The problem » Retype the whole listing below exactly, keeping every picture out of it.

Material for this task »
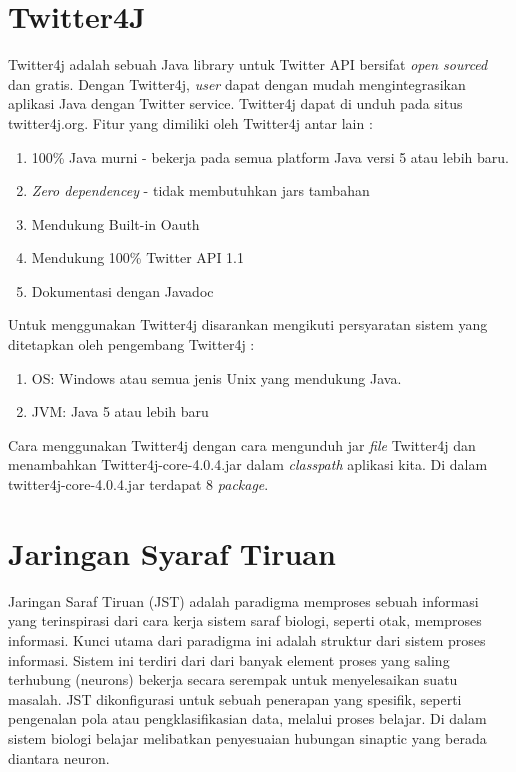 \section{Twitter4J}
Twitter4j adalah sebuah Java library untuk Twitter API bersifat \textit{open sourced} dan gratis. Dengan Twitter4j, \textit{user} dapat dengan mudah mengintegrasikan aplikasi Java dengan Twitter service. Twitter4j dapat di unduh pada situs twitter4j.org. Fitur yang dimiliki oleh Twitter4j antar lain :
\begin{enumerate}
	\item 100\% Java murni - bekerja pada semua platform Java versi 5 atau lebih baru.
	\item \textit{Zero dependencey} - tidak membutuhkan jars tambahan
	\item Mendukung Built-in Oauth
	\item Mendukung 100\% Twitter API 1.1
	\item Dokumentasi dengan Javadoc
\end{enumerate}
Untuk menggunakan Twitter4j disarankan mengikuti persyaratan sistem yang ditetapkan oleh pengembang Twitter4j :
\begin{enumerate}
	\item OS: Windows atau semua jenis Unix yang mendukung Java.
	\item JVM: Java 5 atau lebih baru
\end{enumerate}
Cara menggunakan Twitter4j dengan cara mengunduh jar \textit{file} Twitter4j dan menambahkan Twitter4j-core-4.0.4.jar dalam \textit{classpath} aplikasi kita. Di dalam twitter4j-core-4.0.4.jar terdapat 8 \textit{package}.
\section{Jaringan Syaraf Tiruan}
Jaringan Saraf Tiruan (JST) adalah paradigma memproses sebuah informasi yang terinspirasi dari cara kerja sistem saraf biologi, seperti otak, memproses informasi. Kunci utama dari paradigma ini adalah struktur dari sistem proses informasi. Sistem ini terdiri dari dari banyak element proses yang saling terhubung (neurons) bekerja secara serempak untuk menyelesaikan suatu masalah.  JST dikonfigurasi untuk sebuah penerapan yang spesifik, seperti  pengenalan pola atau pengklasifikasian data, melalui proses belajar. Di dalam sistem biologi belajar melibatkan penyesuaian hubungan sinaptic yang berada diantara neuron.\\\\
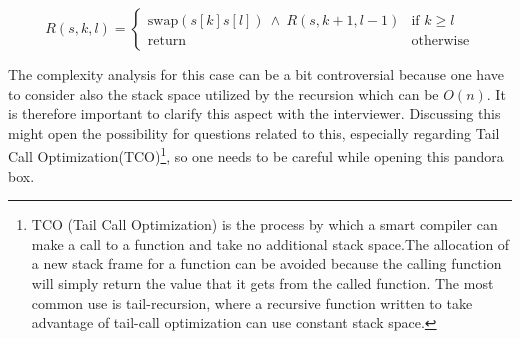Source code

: \begin{equation}
	R(s, k, l)=\begin{cases} 
\text{swap}(s[k]s[l]) \: \wedge \: R(s,k+1, l-1) & \text{if } k\geq l\\
\text{return} & \text{otherwise}
\end{cases}
\label{eq:string_reversal_recursion}
\end{equation} 

The complexity analysis for this case can be a bit controversial because one have to consider also the stack space utilized by the recursion which can be $O(n)$. It is therefore important to clarify this aspect with the interviewer. Discussing this might open the possibility for questions related to this, especially regarding Tail Call Optimization(TCO)\footnote{TCO (Tail Call Optimization) is the process by which a smart compiler can make a call to a function and take no additional stack space.The allocation of a new stack frame for a function can be avoided because the calling function will simply return the value that it gets from the called function. The most common use is tail-recursion, where a recursive function written to take advantage of tail-call optimization can use constant stack space.\nopagebreak}, so one needs to be careful while opening this pandora box.

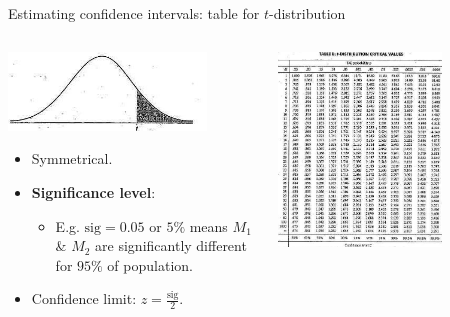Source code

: \documentclass[aspectratio=169,t,table]{beamer}
\begin{document}
  {
    \begin{frame}{Estimating confidence intervals: table for $t$-distribution}
      \begin{columns}
        \begin{column}{0.5\textwidth}
          \vspace{-6cm}

          \centering
          \includegraphics[width=0.8\textwidth]{img/ttest1.jpeg}
          \begin{itemize}
            \item Symmetrical.
            \item \textbf{\color{airforceblue}Significance level}:
            \begin{itemize}
              \item E.g. $\text{sig} = 0.05$ or $5\%$ means $M_1$ \& $M_2$ are significantly different for $95\%$ of population.
            \end{itemize}
            \item Confidence limit: $z = \frac{\text{sig}}{2}$.
          \end{itemize}
        \end{column}
        \begin{column}{0.5\textwidth}
          \centering
          \includegraphics[width=0.7\textwidth]{img/ttest2.jpeg}
        \end{column}
      \end{columns}
    \end{frame}
  }
\end{document}
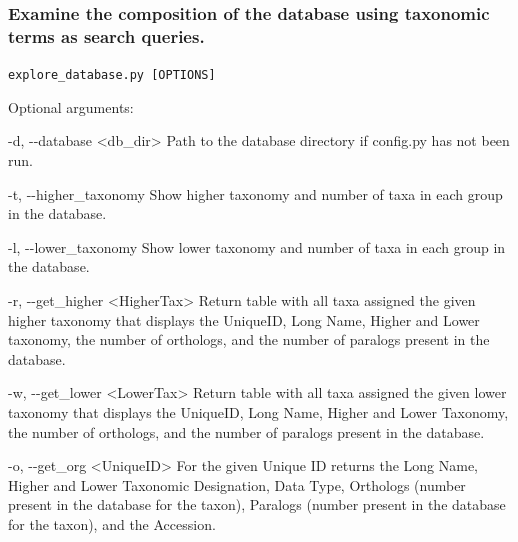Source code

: \documentclass{article}
\def\code#1{\texttt{#1}}
\begin{document}
        \vspace{0.5cm}
        
        \subsubsection{Examine the composition of the database using taxonomic terms as search queries.}
        \begin{description}
        
            \vspace{0.2cm}
            \item \code{explore\_database.py [OPTIONS]}
            \vspace{0.2cm}
            
            \begin{description}
                \item Optional arguments:
                \begin{description}
                    \item -d, -\/-database \hspace{0.2cm} <db\_dir> \hspace{0.2cm} Path to the database directory if config.py has not been run.
                    \item -t, -\/-higher\_taxonomy \hspace{0.2cm} Show higher taxonomy and number of taxa in each group in the database.
                    \item -l, -\/-lower\_taxonomy \hspace{0.2cm} Show lower taxonomy and number of taxa in each group in the database.
                    \item -r, -\/-get\_higher \hspace{0.2cm} <HigherTax> \hspace{0.2cm} Return table with all taxa assigned the given higher taxonomy that displays the UniqueID, Long Name, Higher and Lower taxonomy, the number of orthologs, and the number of paralogs present in the database.
                    \item -w, -\/-get\_lower \hspace{0.2cm} <LowerTax> \hspace{0.2cm} Return table with all taxa assigned the given lower taxonomy that displays the UniqueID, Long Name, Higher and Lower Taxonomy, the number of orthologs, and the number of paralogs present in the database.
                    \item -o, -\/-get\_org \hspace{0.2cm} <UniqueID> \hspace{0.2cm} For the given Unique ID returns the Long Name, Higher and Lower Taxonomic Designation, Data Type, Orthologs (number present in the database for the taxon), Paralogs (number present in the database for the taxon), and the Accession.
                \end{description}
            \end{description}
        \end{description}
        
\end{document}
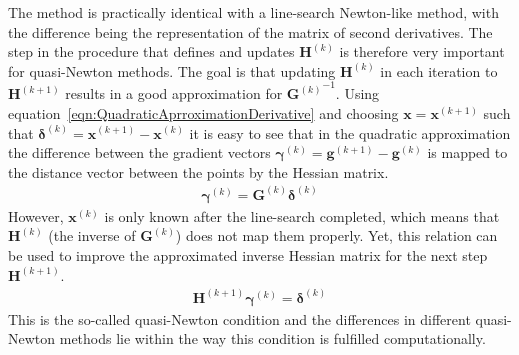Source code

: The method is practically identical with a line-search Newton-like method, with
the difference being the representation of the matrix of second derivatives.
The step in the procedure that defines and updates $\mathbf{H}^{(k)}$ is
therefore very important for quasi-Newton methods. The goal is that updating
$\mathbf{H}^{(k)}$ in each iteration to $\mathbf{H}^{(k+1)}$ results in a good
approximation for ${\mathbf{G}^{(k)}}^{-1}$. Using
equation~\eqref{eqn:QuadraticAprroximationDerivative} and choosing
$\mathbf{x}=\mathbf{x}^{(k+1)}$ such that
$\bm{\delta}^{(k)}=\mathbf{x}^{(k+1)}-\mathbf{x}^{(k)}$ it is easy to see that
in the quadratic approximation the difference between the gradient vectors
$\bm{\gamma}^{(k)}=\mathbf{g}^{(k+1)}-\mathbf{g}^{(k)}$ is mapped to the
distance vector between the points by the Hessian matrix.
%
\begin{align}
    \bm{\gamma}^{(k)}=\mathbf{G}^{(k)}\bm{\delta}^{(k)}
\end{align}
%
However, $\mathbf{x}^{(k)}$ is only known after the line-search completed,
which means that $\mathbf{H}^{(k)}$ (the inverse of $\mathbf{G}^{(k)}$) does
not map them properly. Yet, this relation can be used to improve the
approximated inverse Hessian matrix for the next step $\mathbf{H}^{(k+1)}$.
%
\begin{align}
    \mathbf{H}^{(k+1)}\bm{\gamma}^{(k)}=\bm{\delta}^{(k)}\label{eqn:QuasiNewtonCondition}
\end{align}
%
This is the so-called quasi-Newton condition and the differences in different
quasi-Newton methods lie within the way this condition is fulfilled
computationally.


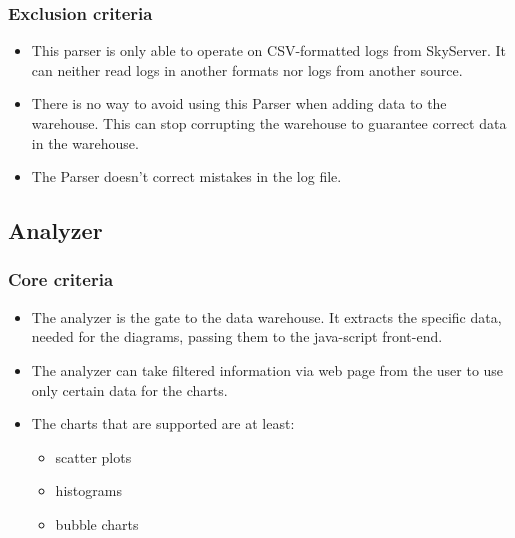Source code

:  
\subsubsection{Exclusion criteria}
\begin{itemize}
\item This parser is only able to operate on CSV-formatted logs from SkyServer. 
It can neither read logs in another formats nor logs from another source.

\item There is no way to avoid using this Parser when adding data to the warehouse. 
This can stop corrupting the warehouse to guarantee correct data in the warehouse.

\item The Parser doesn't correct mistakes in the log file.
\end{itemize}



\subsection{Analyzer}

\subsubsection{Core criteria}
\begin{itemize}
\item The analyzer is the gate to the data warehouse. It extracts the specific data, 
needed for the diagrams, passing them to the java-script front-end.
\item The analyzer can take filtered information via web page from the user 
to use only certain data for the charts.
\item The charts that are supported are at least:
\begin{itemize}
\item scatter plots
\item histograms
\item bubble charts
\end{itemize}

\end{itemize}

Answer space »
 \section{Twitter4J}
Twitter4j adalah sebuah Java library untuk Twitter API bersifat \textit{open sourced} dan gratis. Dengan Twitter4j, \textit{user} dapat dengan mudah mengintegrasikan aplikasi Java dengan Twitter service. Twitter4j dapat di unduh pada situs twitter4j.org. Fitur yang dimiliki oleh Twitter4j antar lain :
\begin{enumerate}
	\item 100\% Java murni - bekerja pada semua platform Java versi 5 atau lebih baru.
	\item \textit{Zero dependencey} - tidak membutuhkan jars tambahan
	\item Mendukung Built-in Oauth
	\item Mendukung 100\% Twitter API 1.1
	\item Dokumentasi dengan Javadoc
\end{enumerate}
Untuk menggunakan Twitter4j disarankan mengikuti persyaratan sistem yang ditetapkan oleh pengembang Twitter4j :
\begin{enumerate}
	\item OS: Windows atau semua jenis Unix yang mendukung Java.
	\item JVM: Java 5 atau lebih baru
\end{enumerate}
Cara menggunakan Twitter4j dengan cara mengunduh jar \textit{file} Twitter4j dan menambahkan Twitter4j-core-4.0.4.jar dalam \textit{classpath} aplikasi kita. Di dalam twitter4j-core-4.0.4.jar terdapat 8 \textit{package}.
\section{Jaringan Syaraf Tiruan}
Jaringan Saraf Tiruan (JST) adalah paradigma memproses sebuah informasi yang terinspirasi dari cara kerja sistem saraf biologi, seperti otak, memproses informasi. Kunci utama dari paradigma ini adalah struktur dari sistem proses informasi. Sistem ini terdiri dari dari banyak element proses yang saling terhubung (neurons) bekerja secara serempak untuk menyelesaikan suatu masalah.  JST dikonfigurasi untuk sebuah penerapan yang spesifik, seperti  pengenalan pola atau pengklasifikasian data, melalui proses belajar. Di dalam sistem biologi belajar melibatkan penyesuaian hubungan sinaptic yang berada diantara neuron.\\\\
Source code

: \begin{equation}
	R(s, k, l)=\begin{cases} 
\text{swap}(s[k]s[l]) \: \wedge \: R(s,k+1, l-1) & \text{if } k\geq l\\
\text{return} & \text{otherwise}
\end{cases}
\label{eq:string_reversal_recursion}
\end{equation} 

The complexity analysis for this case can be a bit controversial because one have to consider also the stack space utilized by the recursion which can be $O(n)$. It is therefore important to clarify this aspect with the interviewer. Discussing this might open the possibility for questions related to this, especially regarding Tail Call Optimization(TCO)\footnote{TCO (Tail Call Optimization) is the process by which a smart compiler can make a call to a function and take no additional stack space.The allocation of a new stack frame for a function can be avoided because the calling function will simply return the value that it gets from the called function. The most common use is tail-recursion, where a recursive function written to take advantage of tail-call optimization can use constant stack space.\nopagebreak}, so one needs to be careful while opening this pandora box.

Source code

: \documentclass[aspectratio=169,t,table]{beamer}
\begin{document}
  {
    \begin{frame}{Estimating confidence intervals: table for $t$-distribution}
      \begin{columns}
        \begin{column}{0.5\textwidth}
          \vspace{-6cm}

          \centering
          \includegraphics[width=0.8\textwidth]{img/ttest1.jpeg}
          \begin{itemize}
            \item Symmetrical.
            \item \textbf{\color{airforceblue}Significance level}:
            \begin{itemize}
              \item E.g. $\text{sig} = 0.05$ or $5\%$ means $M_1$ \& $M_2$ are significantly different for $95\%$ of population.
            \end{itemize}
            \item Confidence limit: $z = \frac{\text{sig}}{2}$.
          \end{itemize}
        \end{column}
        \begin{column}{0.5\textwidth}
          \centering
          \includegraphics[width=0.7\textwidth]{img/ttest2.jpeg}
        \end{column}
      \end{columns}
    \end{frame}
  }
\end{document}
Source code

: \documentclass{article}
\def\code#1{\texttt{#1}}
\begin{document}
        \vspace{0.5cm}
        
        \subsubsection{Examine the composition of the database using taxonomic terms as search queries.}
        \begin{description}
        
            \vspace{0.2cm}
            \item \code{explore\_database.py [OPTIONS]}
            \vspace{0.2cm}
            
            \begin{description}
                \item Optional arguments:
                \begin{description}
                    \item -d, -\/-database \hspace{0.2cm} <db\_dir> \hspace{0.2cm} Path to the database directory if config.py has not been run.
                    \item -t, -\/-higher\_taxonomy \hspace{0.2cm} Show higher taxonomy and number of taxa in each group in the database.
                    \item -l, -\/-lower\_taxonomy \hspace{0.2cm} Show lower taxonomy and number of taxa in each group in the database.
                    \item -r, -\/-get\_higher \hspace{0.2cm} <HigherTax> \hspace{0.2cm} Return table with all taxa assigned the given higher taxonomy that displays the UniqueID, Long Name, Higher and Lower taxonomy, the number of orthologs, and the number of paralogs present in the database.
                    \item -w, -\/-get\_lower \hspace{0.2cm} <LowerTax> \hspace{0.2cm} Return table with all taxa assigned the given lower taxonomy that displays the UniqueID, Long Name, Higher and Lower Taxonomy, the number of orthologs, and the number of paralogs present in the database.
                    \item -o, -\/-get\_org \hspace{0.2cm} <UniqueID> \hspace{0.2cm} For the given Unique ID returns the Long Name, Higher and Lower Taxonomic Designation, Data Type, Orthologs (number present in the database for the taxon), Paralogs (number present in the database for the taxon), and the Accession.
                \end{description}
            \end{description}
        \end{description}
        
\end{document}
Source code

: The method is practically identical with a line-search Newton-like method, with
the difference being the representation of the matrix of second derivatives.
The step in the procedure that defines and updates $\mathbf{H}^{(k)}$ is
therefore very important for quasi-Newton methods. The goal is that updating
$\mathbf{H}^{(k)}$ in each iteration to $\mathbf{H}^{(k+1)}$ results in a good
approximation for ${\mathbf{G}^{(k)}}^{-1}$. Using
equation~\eqref{eqn:QuadraticAprroximationDerivative} and choosing
$\mathbf{x}=\mathbf{x}^{(k+1)}$ such that
$\bm{\delta}^{(k)}=\mathbf{x}^{(k+1)}-\mathbf{x}^{(k)}$ it is easy to see that
in the quadratic approximation the difference between the gradient vectors
$\bm{\gamma}^{(k)}=\mathbf{g}^{(k+1)}-\mathbf{g}^{(k)}$ is mapped to the
distance vector between the points by the Hessian matrix.
%
\begin{align}
    \bm{\gamma}^{(k)}=\mathbf{G}^{(k)}\bm{\delta}^{(k)}
\end{align}
%
However, $\mathbf{x}^{(k)}$ is only known after the line-search completed,
which means that $\mathbf{H}^{(k)}$ (the inverse of $\mathbf{G}^{(k)}$) does
not map them properly. Yet, this relation can be used to improve the
approximated inverse Hessian matrix for the next step $\mathbf{H}^{(k+1)}$.
%
\begin{align}
    \mathbf{H}^{(k+1)}\bm{\gamma}^{(k)}=\bm{\delta}^{(k)}\label{eqn:QuasiNewtonCondition}
\end{align}
%
This is the so-called quasi-Newton condition and the differences in different
quasi-Newton methods lie within the way this condition is fulfilled
computationally.


Source code

:  
\subsubsection{Exclusion criteria}
\begin{itemize}
\item This parser is only able to operate on CSV-formatted logs from SkyServer. 
It can neither read logs in another formats nor logs from another source.

\item There is no way to avoid using this Parser when adding data to the warehouse. 
This can stop corrupting the warehouse to guarantee correct data in the warehouse.

\item The Parser doesn't correct mistakes in the log file.
\end{itemize}



\subsection{Analyzer}

\subsubsection{Core criteria}
\begin{itemize}
\item The analyzer is the gate to the data warehouse. It extracts the specific data, 
needed for the diagrams, passing them to the java-script front-end.
\item The analyzer can take filtered information via web page from the user 
to use only certain data for the charts.
\item The charts that are supported are at least:
\begin{itemize}
\item scatter plots
\item histograms
\item bubble charts
\end{itemize}

\end{itemize}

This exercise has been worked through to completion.